De nombreux-ses syndicalistes SUD et des membres de la France Insoumises de Massy et du département étaient présents pour soutenir les victimes et dénoncer une situation, qu´on aimerait dire d´un autre âge mais hélas plus que dans l´air du temps.

Courant septembre Mado soutenue par ses camarades SUD et ses collègues porte plainte à la gendarmerie pour harcèlement sexuel par un de ses supérieurs hiérarchiques. Elle demande l´intervention du CHSCT de l´entreprise sur la situation et alerte la direction.

Face à l´inaction de la direction Rachid rappelle les obligations de la direction de constituer une commission d´enquête.

Le lendemain Rachid apprend par le président Adrexo qu´il est mis à pied avec interdiction d´accès à son lieu de travail avant sa convocation pour un entretien préalable de licenciement. La raison évoquée est sa possible participation à des malversations au sein de l´entreprise. Une heure après la mise à pied de Rachid, le même président annonce par mail à l´ensemble des employé.e.s le remplacement de Rachid par l´harceleur de Mado.

Mado a fait jouer son droit de retrait et a arrêté depuis un mois ses activités au sein d'Adrexo, sans pour autant avoir été informée de ses droits et avoir été accompagnée par son entreprise. Elle a été interrogée une à deux fois dans le cadre de sa plainte et la mesure de licenciement à l´encontre de Rachid. Son harceleur est quant à lui toujours à la tête du centre de Bondoufle.

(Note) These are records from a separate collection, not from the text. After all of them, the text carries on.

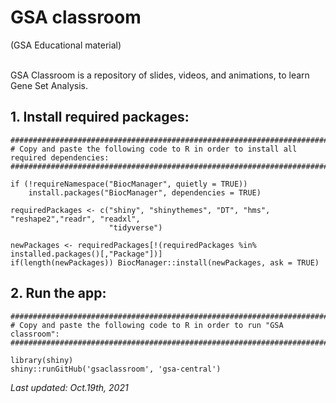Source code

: # GSA classroom
(GSA Educational material)<br><br>

GSA Classroom is a repository of slides, videos, and animations, to learn Gene Set Analysis.<br>

## 1. Install required packages:
```
##############################################################################
# Copy and paste the following code to R in order to install all required dependencies:
##############################################################################

if (!requireNamespace("BiocManager", quietly = TRUE))
	install.packages("BiocManager", dependencies = TRUE)
	
requiredPackages <- c("shiny", "shinythemes", "DT", "hms", "reshape2","readr", "readxl", 
                      "tidyverse")

newPackages <- requiredPackages[!(requiredPackages %in% installed.packages()[,"Package"])]
if(length(newPackages)) BiocManager::install(newPackages, ask = TRUE)
```

## 2. Run the app:
```
##############################################################################
# Copy and paste the following code to R in order to run "GSA classroom":
##############################################################################

library(shiny)
shiny::runGitHub('gsaclassroom', 'gsa-central')
```

*Last updated: Oct.19th, 2021*
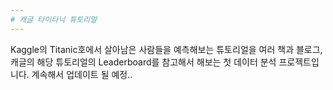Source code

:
 ```yaml
---
# 캐글 타이타닉 튜토리얼
---
```


Kaggle의 Titanic호에서 살아남은 사람들을 예측해보는  튜토리얼을 여러 책과 블로그, 캐글의 해당 튜토리얼의 Leaderboard를 참고해서 해보는 첫 데이터 분석 프로젝트입니다.
계속해서 업데이트 될 예정..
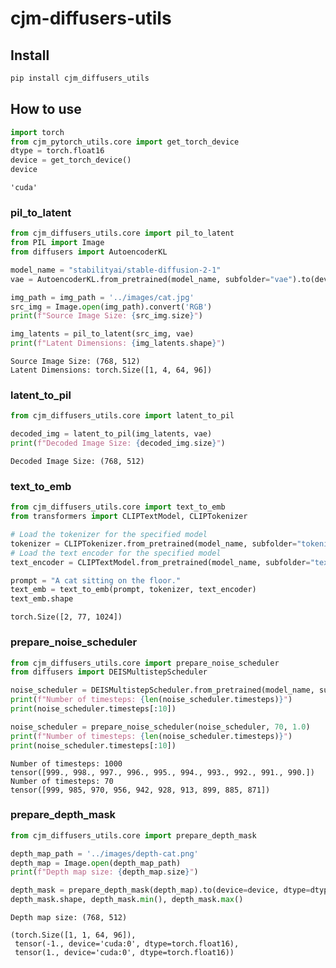 cjm-diffusers-utils
================

<!-- WARNING: THIS FILE WAS AUTOGENERATED! DO NOT EDIT! -->

## Install

``` sh
pip install cjm_diffusers_utils
```

## How to use

``` python
import torch
from cjm_pytorch_utils.core import get_torch_device
dtype = torch.float16
device = get_torch_device()
device
```

    'cuda'

### pil_to_latent

``` python
from cjm_diffusers_utils.core import pil_to_latent
from PIL import Image
from diffusers import AutoencoderKL
```

``` python
model_name = "stabilityai/stable-diffusion-2-1"
vae = AutoencoderKL.from_pretrained(model_name, subfolder="vae").to(device=device, dtype=dtype)
```

``` python
img_path = img_path = '../images/cat.jpg'
src_img = Image.open(img_path).convert('RGB')
print(f"Source Image Size: {src_img.size}")

img_latents = pil_to_latent(src_img, vae)
print(f"Latent Dimensions: {img_latents.shape}")
```

    Source Image Size: (768, 512)
    Latent Dimensions: torch.Size([1, 4, 64, 96])

### latent_to_pil

``` python
from cjm_diffusers_utils.core import latent_to_pil
```

``` python
decoded_img = latent_to_pil(img_latents, vae)
print(f"Decoded Image Size: {decoded_img.size}")
```

    Decoded Image Size: (768, 512)

### text_to_emb

``` python
from cjm_diffusers_utils.core import text_to_emb
from transformers import CLIPTextModel, CLIPTokenizer
```

``` python
# Load the tokenizer for the specified model
tokenizer = CLIPTokenizer.from_pretrained(model_name, subfolder="tokenizer")
# Load the text encoder for the specified model
text_encoder = CLIPTextModel.from_pretrained(model_name, subfolder="text_encoder").to(device=device, dtype=dtype)
```

``` python
prompt = "A cat sitting on the floor."
text_emb = text_to_emb(prompt, tokenizer, text_encoder)
text_emb.shape
```

    torch.Size([2, 77, 1024])

### prepare_noise_scheduler

``` python
from cjm_diffusers_utils.core import prepare_noise_scheduler
from diffusers import DEISMultistepScheduler
```

``` python
noise_scheduler = DEISMultistepScheduler.from_pretrained(model_name, subfolder='scheduler')
print(f"Number of timesteps: {len(noise_scheduler.timesteps)}")
print(noise_scheduler.timesteps[:10])

noise_scheduler = prepare_noise_scheduler(noise_scheduler, 70, 1.0)
print(f"Number of timesteps: {len(noise_scheduler.timesteps)}")
print(noise_scheduler.timesteps[:10])
```

    Number of timesteps: 1000
    tensor([999., 998., 997., 996., 995., 994., 993., 992., 991., 990.])
    Number of timesteps: 70
    tensor([999, 985, 970, 956, 942, 928, 913, 899, 885, 871])

### prepare_depth_mask

``` python
from cjm_diffusers_utils.core import prepare_depth_mask
```

``` python
depth_map_path = '../images/depth-cat.png'
depth_map = Image.open(depth_map_path)
print(f"Depth map size: {depth_map.size}")

depth_mask = prepare_depth_mask(depth_map).to(device=device, dtype=dtype)
depth_mask.shape, depth_mask.min(), depth_mask.max()
```

    Depth map size: (768, 512)

    (torch.Size([1, 1, 64, 96]),
     tensor(-1., device='cuda:0', dtype=torch.float16),
     tensor(1., device='cuda:0', dtype=torch.float16))
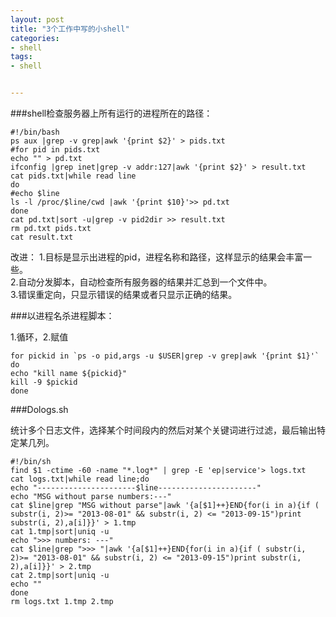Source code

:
 ```yaml
---
layout: post
title: "3个工作中写的小shell"
categories:
- shell
tags:
- shell


---
```


###shell检查服务器上所有运行的进程所在的路径：


	#!/bin/bash
	ps aux |grep -v grep|awk '{print $2}' > pids.txt
	#for pid in pids.txt
	echo "" > pd.txt
	ifconfig |grep inet|grep -v addr:127|awk '{print $2}' > result.txt
	cat pids.txt|while read line
	do
	#echo $line
	ls -l /proc/$line/cwd |awk '{print $10}'>> pd.txt
	done
	cat pd.txt|sort -u|grep -v pid2dir >> result.txt
	rm pd.txt pids.txt
	cat result.txt

改进：
1.目标是显示出进程的pid，进程名称和路径，这样显示的结果会丰富一些。   
2.自动分发脚本，自动检查所有服务器的结果并汇总到一个文件中。  
3.错误重定向，只显示错误的结果或者只显示正确的结果。  

###以进程名杀进程脚本：  

1.循环，2.赋值  

	for pickid in `ps -o pid,args -u $USER|grep -v grep|awk '{print $1}'`
	do
	echo "kill name ${pickid}"
	kill -9 $pickid
	done


###Dologs.sh

统计多个日志文件，选择某个时间段内的然后对某个关键词进行过滤，最后输出特定某几列。


	#!/bin/sh
	find $1 -ctime -60 -name "*.log*" | grep -E 'ep|service'> logs.txt
	cat logs.txt|while read line;do
	echo "----------------------$line----------------------"
	echo "MSG without parse numbers:---"
	cat $line|grep "MSG without parse"|awk '{a[$1]++}END{for(i in a){if ( substr(i, 2)>= "2013-08-01" && substr(i, 2) <= "2013-09-15")print substr(i, 2),a[i]}}' > 1.tmp
	cat 1.tmp|sort|uniq -u
	echo ">>> numbers: ---"
	cat $line|grep ">>> "|awk '{a[$1]++}END{for(i in a){if ( substr(i, 2)>= "2013-08-01" && substr(i, 2) <= "2013-09-15")print substr(i, 2),a[i]}}' > 2.tmp
	cat 2.tmp|sort|uniq -u
	echo ""
	done
	rm logs.txt 1.tmp 2.tmp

Au cours de l´entretien qui a duré près de 2 h 30, les liens entre les charges à l´encontre de Rachid et la défense des droits de Mado ont été dès les premières minutes balayés par la direction. Cependant, il n´a plus été, pendant 2 h 30 le cas d’une malversation mais de dysfonctionnement de management vis à vis de 2 employés syndiqués, à qui trop d’heures de travail auraient été payées.

Le laps de temps entre la mise à pied et l´entretien, le déroulement de celui-ci montrent l’absence de charge contre Rachid et un lien clair entre la dénonciation du délit de harcèlement et la mise à pied de Rachid.

Comme Rachid l´a rappelé de façon claire et lucide, à la fin de l´entretien remettant en cause son travail, l´enquête sur son cas a été un moyen pour la direction de faire diversion sur le vrai problème à savoir la souffrance d´une victime de harcèlement sexuel et le soutien publique de la direction vis à vis d´un harceleur même-présumé.